Drumming Journal -day whatever

 When I began this I had something of a flukeartist's knack for doing "fills" the part the drummer plays between notes or when there are gaps that need drumming up.  I had no sense of pace or counting or meter but I could nail down some pretty impressive fills. Some I'd heard other drummers paly and some of my own, but more and more as I learn about half notes and sixteenth notes playing all of those in between parts I knew nothing of, I feel like a moment of showing off on a fill will break my concetration and my rhythm and find myself cheating on the fills, either shortening them to get back to the beat, or playing less complicated fills that won't tire me as quickly. Both of these practices are terrible habits to develop and I MUST correct this strong urge early on, or I am convinced it'll come back and leave a bite so deep It'll ruin  everything I am trying to accomplish. More discipline is on order!

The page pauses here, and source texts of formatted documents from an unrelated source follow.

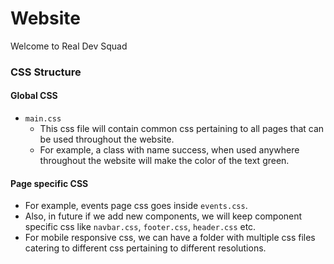 # Website

Welcome to Real Dev Squad

### CSS Structure    
#### Global CSS  
   * `main.css`
      * This css file will contain common css pertaining to all pages that can be used throughout the website.   
      * For example, a class with name success, when used anywhere throughout the website will make the color of the text green.  
#### Page specific CSS 
   * For example, events page css goes inside `events.css`.
   * Also, in future if we add new components, we will keep component specific css like `navbar.css`, `footer.css`, `header.css` etc. 
   * For mobile responsive css, we can have a folder with multiple css files catering to different css pertaining to different resolutions.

      I must also quit setting myself up for failure by constatnly trying to learn the hardest examples in music first. True, the simple stuff bores me quickly, but the repititious material is necessary as are the mind numbingly rudimentary exercises that lead to the more difficult ones. I've never liked senseless repetition in anything and in drumming there's oodles of it. 
 The pleasure in music; I was convinced that drumming along with my favourite music would make me enjoy it even more than before. This is an unlikely view as I am already a complete and unapologetic audiophile. 
 The result has been two-fold, as some numbers have been a thrill to ride along with and others have represented a sense of being unable to compete, and a source of almost headache inducing difficulty. I know I should start with easier material but I just get the same satisfaction or even anyhting resembling a sense of accomplishment from playing "Simple Simon" material.  

 I am struggling with the walk before I can run ideology. Man I just want to run all the way to the point where Jeff Beck is calling me to jam with me. Long way to go!